For the brining you’re going to need a bowl to mix the brining mix, a spice mill or pestle and mortar to crush the peppercorns and ensure they are ground to the right size before being mixed in, and your fingers to mix the spices together, you’re going to be using your hands to pat the mix onto the breast so there’s no point in wasting a spoon.
Once brined you’re going to need a wire rack, some tinfoil and a baking tray to rest the turkey on while it’s in the refrigerator. We’ll be using the same setup to cook the breast inside the oven so make sure you don’t need to bake anything for a couple of days.

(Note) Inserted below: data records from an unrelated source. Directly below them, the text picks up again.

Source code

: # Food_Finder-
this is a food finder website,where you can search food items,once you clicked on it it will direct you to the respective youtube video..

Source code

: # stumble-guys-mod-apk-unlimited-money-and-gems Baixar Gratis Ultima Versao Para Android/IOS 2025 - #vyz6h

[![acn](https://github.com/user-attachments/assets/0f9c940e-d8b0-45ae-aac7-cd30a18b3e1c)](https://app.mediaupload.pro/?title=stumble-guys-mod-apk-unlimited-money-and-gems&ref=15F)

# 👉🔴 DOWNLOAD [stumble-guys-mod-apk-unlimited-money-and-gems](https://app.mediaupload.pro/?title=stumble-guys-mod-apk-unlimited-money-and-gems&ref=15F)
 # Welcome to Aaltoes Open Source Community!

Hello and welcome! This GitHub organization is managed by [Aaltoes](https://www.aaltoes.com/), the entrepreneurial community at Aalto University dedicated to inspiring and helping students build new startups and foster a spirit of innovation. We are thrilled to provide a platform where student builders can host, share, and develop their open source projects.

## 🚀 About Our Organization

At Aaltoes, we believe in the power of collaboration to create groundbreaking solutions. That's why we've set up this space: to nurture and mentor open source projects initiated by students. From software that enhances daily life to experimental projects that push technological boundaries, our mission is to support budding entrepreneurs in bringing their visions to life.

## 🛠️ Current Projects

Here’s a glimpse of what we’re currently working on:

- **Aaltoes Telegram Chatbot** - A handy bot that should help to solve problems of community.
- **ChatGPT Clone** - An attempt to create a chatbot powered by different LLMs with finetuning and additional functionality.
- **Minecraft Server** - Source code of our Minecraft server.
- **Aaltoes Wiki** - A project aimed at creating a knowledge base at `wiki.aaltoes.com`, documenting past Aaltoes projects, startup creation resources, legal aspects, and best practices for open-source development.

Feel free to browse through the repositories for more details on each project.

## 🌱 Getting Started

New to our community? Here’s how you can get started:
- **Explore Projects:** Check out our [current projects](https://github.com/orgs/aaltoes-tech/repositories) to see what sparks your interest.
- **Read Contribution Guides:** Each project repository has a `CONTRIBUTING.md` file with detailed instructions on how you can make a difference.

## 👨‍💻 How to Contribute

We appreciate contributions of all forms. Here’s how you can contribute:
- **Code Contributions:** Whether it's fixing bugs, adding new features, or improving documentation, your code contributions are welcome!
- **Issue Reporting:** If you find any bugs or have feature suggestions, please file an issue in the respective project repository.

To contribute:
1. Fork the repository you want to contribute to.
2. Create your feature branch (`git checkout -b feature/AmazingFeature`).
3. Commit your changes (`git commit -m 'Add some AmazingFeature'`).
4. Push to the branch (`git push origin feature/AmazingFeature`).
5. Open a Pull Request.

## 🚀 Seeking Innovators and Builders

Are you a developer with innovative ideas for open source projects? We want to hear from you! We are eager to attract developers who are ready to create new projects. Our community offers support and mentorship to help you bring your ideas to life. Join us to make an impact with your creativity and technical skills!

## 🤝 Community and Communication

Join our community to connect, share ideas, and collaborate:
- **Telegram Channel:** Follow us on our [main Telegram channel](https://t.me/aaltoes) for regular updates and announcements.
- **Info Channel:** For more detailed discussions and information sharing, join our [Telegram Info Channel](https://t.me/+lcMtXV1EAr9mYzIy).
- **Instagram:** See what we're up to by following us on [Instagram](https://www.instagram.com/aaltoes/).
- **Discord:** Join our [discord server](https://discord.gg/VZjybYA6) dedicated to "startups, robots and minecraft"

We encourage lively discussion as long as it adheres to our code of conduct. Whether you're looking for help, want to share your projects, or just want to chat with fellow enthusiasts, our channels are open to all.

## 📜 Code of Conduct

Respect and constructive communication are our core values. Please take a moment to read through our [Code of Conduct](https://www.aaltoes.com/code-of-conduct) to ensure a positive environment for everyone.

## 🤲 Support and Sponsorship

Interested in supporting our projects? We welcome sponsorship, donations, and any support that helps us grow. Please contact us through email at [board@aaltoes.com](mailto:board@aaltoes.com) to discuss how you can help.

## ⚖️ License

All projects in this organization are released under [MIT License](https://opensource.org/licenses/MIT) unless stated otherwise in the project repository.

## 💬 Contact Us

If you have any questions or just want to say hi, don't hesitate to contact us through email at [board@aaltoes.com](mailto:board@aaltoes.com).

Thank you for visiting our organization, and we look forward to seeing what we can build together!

For the glaze you won’t need much, just a small saucepan and something to mix it. And finally for the roasting phase we recommend a silicone pastry brush as you’ll want one to easily spread the glaze over a hot surface without being impacted by the heat.
Easy Roasted Boneless Turkey Breast
- Medium Mixing bowl
- Spice mill or pestle and mortar
- Wire rack
- Baking tray
- Small saucepan
- Silicone pastry brush
- Meat/probe thermometer
Turkey brine (makes enough for 10 lbs of turkey and keeps in the pantry for months)
- 3 lbs Boneless skin-on Turkey breast
- 4 Tbsp Whole black peppercorns.
- 4 Tbsp Kosher salt
- 2 Tbsp garlic powder
- 1 Tbsp light brown sugar
- 1 Tbsp smoked paprika
- Small handful of dried or fresh hardy herbs
- 4 garlic cloves, crushed
- 2 large strips of orange zest
- 1/3 cup naturally brewed soy sauce
- 1/3 cup light brown sugar
- 1/3 cup red wine vinegar
- 6 Tbsp neutral oil
- Using your spice mill or pestle and mortar, grind together your peppercorns and transfer to your medium mixing bowl. Add the rest of your dry brining ingredients and sieve through your fingers to ensure all components are mixed and the powder looks like a homogenous mixture.
- Place your turkey breast, skin side up on the wire rack set on top of your baking sheet lined with tin foil. You can either grab handfuls of your salt mixture and sprinkle onto the breast. You won’t need to use all of the mixture so expect some to be left in the bowl. Make sure to rub the salt mixture into the meat without ‘massaging’ it; which can break down the meat fibers. Some of the salt mixture will inevitably end up on the baking tray so don’t fret.
- Leave the turkey breast uncovered in the refrigerator for 24 hours to dry out the skin and allow for the brine mixture to penetrate the meat.
- Separate the turkey and the wire rack and rinse out any juices left by the turkey. Replace the foil and place the breast back onto the wire rack, in the tray. The extra foil makes it so much easier to clean up after the fact.
- We recommend leaving the breast out of the refrigerator for an hour or 2 before cooking, to allow it to come up to room temperature and reduce overall cooking time.
- While your turkey breast is resting outside of the refrigerator, mix your glaze components in the small saucepan and place them over a medium heat. Stir the mixture occasionally to ensure all of the sugar is dissolved. After about 10 minutes the glaze should thicken and barely coat the back of a spoon. Remove it from the heat and make sure it is ready to be used in the cooking process.
- Preheat the oven to 425 °F.
- Rub your, now room temperature, turkey breast down with some oil and pour a cup of water into the bottom of the baking tray, we like to throw a halved head of garlic and some of the orange into the water to add some extra aromatics to the breast.
- Place your turkey in the center of the preheated oven for about 20-25 minutes or until the skin is mostly golden brown.
- Reduce the oven temperature to 300 °F and cover the turkey in the first layer of glaze and don’t be stingy.
- Continue cooking the turkey at this lowered temperature for another 50 minutes to an hour or until the thickest part of the breast registers 150 °F (the turkey will continue to come up to temperature during the resting phase). Make sure to reglaze your turkey every 20 minutes and refill the water in the baking tray ½ a cup at a time.
- The skin should be deep golden brown and shiny. Transfer the turkey to a cutting board; tent loosely with foil. Allow to rest up to 1 hour for the best results.